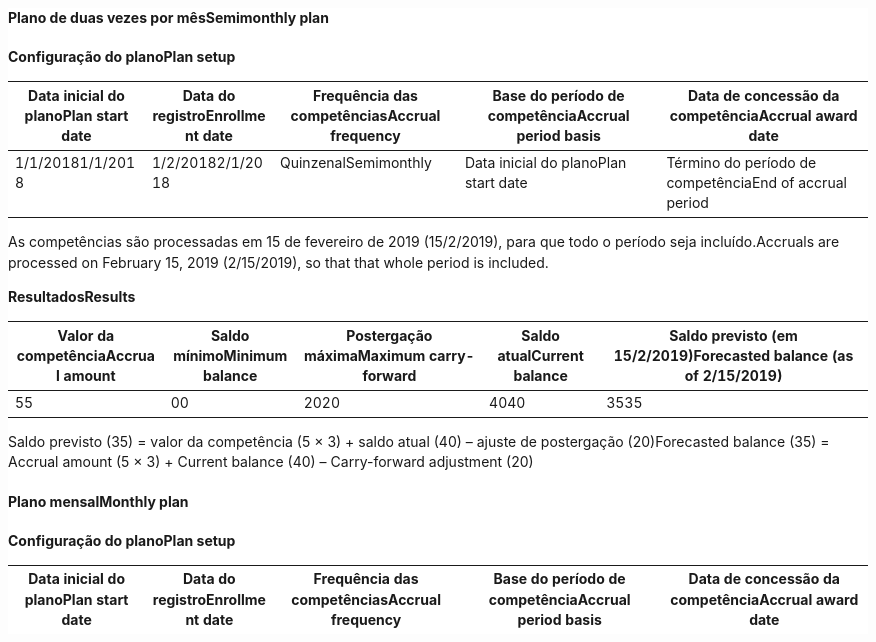 #### <a name="semimonthly-plan"></a><span data-ttu-id="f9f77-292">Plano de duas vezes por mês</span><span class="sxs-lookup"><span data-stu-id="f9f77-292">Semimonthly plan</span></span>

<span data-ttu-id="f9f77-293">**Configuração do plano**</span><span class="sxs-lookup"><span data-stu-id="f9f77-293">**Plan setup**</span></span>

| <span data-ttu-id="f9f77-294">Data inicial do plano</span><span class="sxs-lookup"><span data-stu-id="f9f77-294">Plan start date</span></span> | <span data-ttu-id="f9f77-295">Data do registro</span><span class="sxs-lookup"><span data-stu-id="f9f77-295">Enrollment date</span></span> | <span data-ttu-id="f9f77-296">Frequência das competências</span><span class="sxs-lookup"><span data-stu-id="f9f77-296">Accrual frequency</span></span> | <span data-ttu-id="f9f77-297">Base do período de competência</span><span class="sxs-lookup"><span data-stu-id="f9f77-297">Accrual period basis</span></span> | <span data-ttu-id="f9f77-298">Data de concessão da competência</span><span class="sxs-lookup"><span data-stu-id="f9f77-298">Accrual award date</span></span>    |
|-----------------|-----------------|-------------------|----------------------|-----------------------|
| <span data-ttu-id="f9f77-299">1/1/2018</span><span class="sxs-lookup"><span data-stu-id="f9f77-299">1/1/2018</span></span>        | <span data-ttu-id="f9f77-300">1/2/2018</span><span class="sxs-lookup"><span data-stu-id="f9f77-300">2/1/2018</span></span>        | <span data-ttu-id="f9f77-301">Quinzenal</span><span class="sxs-lookup"><span data-stu-id="f9f77-301">Semimonthly</span></span>       | <span data-ttu-id="f9f77-302">Data inicial do plano</span><span class="sxs-lookup"><span data-stu-id="f9f77-302">Plan start date</span></span>      | <span data-ttu-id="f9f77-303">Término do período de competência</span><span class="sxs-lookup"><span data-stu-id="f9f77-303">End of accrual period</span></span> |

<span data-ttu-id="f9f77-304">As competências são processadas em 15 de fevereiro de 2019 (15/2/2019), para que todo o período seja incluído.</span><span class="sxs-lookup"><span data-stu-id="f9f77-304">Accruals are processed on February 15, 2019 (2/15/2019), so that that whole period is included.</span></span>

<span data-ttu-id="f9f77-305">**Resultados**</span><span class="sxs-lookup"><span data-stu-id="f9f77-305">**Results**</span></span>

| <span data-ttu-id="f9f77-306">Valor da competência</span><span class="sxs-lookup"><span data-stu-id="f9f77-306">Accrual amount</span></span> | <span data-ttu-id="f9f77-307">Saldo mínimo</span><span class="sxs-lookup"><span data-stu-id="f9f77-307">Minimum balance</span></span> | <span data-ttu-id="f9f77-308">Postergação máxima</span><span class="sxs-lookup"><span data-stu-id="f9f77-308">Maximum carry-forward</span></span> | <span data-ttu-id="f9f77-309">Saldo atual</span><span class="sxs-lookup"><span data-stu-id="f9f77-309">Current balance</span></span> | <span data-ttu-id="f9f77-310">Saldo previsto (em 15/2/2019)</span><span class="sxs-lookup"><span data-stu-id="f9f77-310">Forecasted balance (as of 2/15/2019)</span></span> |
|----------------|-----------------|-----------------------|-----------------|--------------------------------------|
| <span data-ttu-id="f9f77-311">5</span><span class="sxs-lookup"><span data-stu-id="f9f77-311">5</span></span>              | <span data-ttu-id="f9f77-312">0</span><span class="sxs-lookup"><span data-stu-id="f9f77-312">0</span></span>               | <span data-ttu-id="f9f77-313">20</span><span class="sxs-lookup"><span data-stu-id="f9f77-313">20</span></span>                    | <span data-ttu-id="f9f77-314">40</span><span class="sxs-lookup"><span data-stu-id="f9f77-314">40</span></span>              | <span data-ttu-id="f9f77-315">35</span><span class="sxs-lookup"><span data-stu-id="f9f77-315">35</span></span>                                   |

<span data-ttu-id="f9f77-316">Saldo previsto (35) = valor da competência (5 × 3) + saldo atual (40) – ajuste de postergação (20)</span><span class="sxs-lookup"><span data-stu-id="f9f77-316">Forecasted balance (35) = Accrual amount (5 × 3) + Current balance (40) – Carry-forward adjustment (20)</span></span>

#### <a name="monthly-plan"></a><span data-ttu-id="f9f77-317">Plano mensal</span><span class="sxs-lookup"><span data-stu-id="f9f77-317">Monthly plan</span></span>

<span data-ttu-id="f9f77-318">**Configuração do plano**</span><span class="sxs-lookup"><span data-stu-id="f9f77-318">**Plan setup**</span></span>

| <span data-ttu-id="f9f77-319">Data inicial do plano</span><span class="sxs-lookup"><span data-stu-id="f9f77-319">Plan start date</span></span> | <span data-ttu-id="f9f77-320">Data do registro</span><span class="sxs-lookup"><span data-stu-id="f9f77-320">Enrollment date</span></span> | <span data-ttu-id="f9f77-321">Frequência das competências</span><span class="sxs-lookup"><span data-stu-id="f9f77-321">Accrual frequency</span></span> | <span data-ttu-id="f9f77-322">Base do período de competência</span><span class="sxs-lookup"><span data-stu-id="f9f77-322">Accrual period basis</span></span> | <span data-ttu-id="f9f77-323">Data de concessão da competência</span><span class="sxs-lookup"><span data-stu-id="f9f77-323">Accrual award date</span></span>    |
|-----------------|-----------------|-------------------|----------------------|-----------------------|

^^^^

## [Exercise requirements]
Transcribe only these lines, exactly: the first line of the listing, every line after it, and the line with "accrual period</span></span> |", where the copy ends. Include no picture.

## [Solution to this problem]
 #### <a name="semimonthly-plan"></a><span data-ttu-id="f9f77-292">Plano de duas vezes por mês</span><span class="sxs-lookup"><span data-stu-id="f9f77-292">Semimonthly plan</span></span>

<span data-ttu-id="f9f77-293">**Configuração do plano**</span><span class="sxs-lookup"><span data-stu-id="f9f77-293">**Plan setup**</span></span>

| <span data-ttu-id="f9f77-294">Data inicial do plano</span><span class="sxs-lookup"><span data-stu-id="f9f77-294">Plan start date</span></span> | <span data-ttu-id="f9f77-295">Data do registro</span><span class="sxs-lookup"><span data-stu-id="f9f77-295">Enrollment date</span></span> | <span data-ttu-id="f9f77-296">Frequência das competências</span><span class="sxs-lookup"><span data-stu-id="f9f77-296">Accrual frequency</span></span> | <span data-ttu-id="f9f77-297">Base do período de competência</span><span class="sxs-lookup"><span data-stu-id="f9f77-297">Accrual period basis</span></span> | <span data-ttu-id="f9f77-298">Data de concessão da competência</span><span class="sxs-lookup"><span data-stu-id="f9f77-298">Accrual award date</span></span>    |
|-----------------|-----------------|-------------------|----------------------|-----------------------|
| <span data-ttu-id="f9f77-299">1/1/2018</span><span class="sxs-lookup"><span data-stu-id="f9f77-299">1/1/2018</span></span>        | <span data-ttu-id="f9f77-300">1/2/2018</span><span class="sxs-lookup"><span data-stu-id="f9f77-300">2/1/2018</span></span>        | <span data-ttu-id="f9f77-301">Quinzenal</span><span class="sxs-lookup"><span data-stu-id="f9f77-301">Semimonthly</span></span>       | <span data-ttu-id="f9f77-302">Data inicial do plano</span><span class="sxs-lookup"><span data-stu-id="f9f77-302">Plan start date</span></span>      | <span data-ttu-id="f9f77-303">Término do período de competência</span><span class="sxs-lookup"><span data-stu-id="f9f77-303">End of accrual period</span></span> |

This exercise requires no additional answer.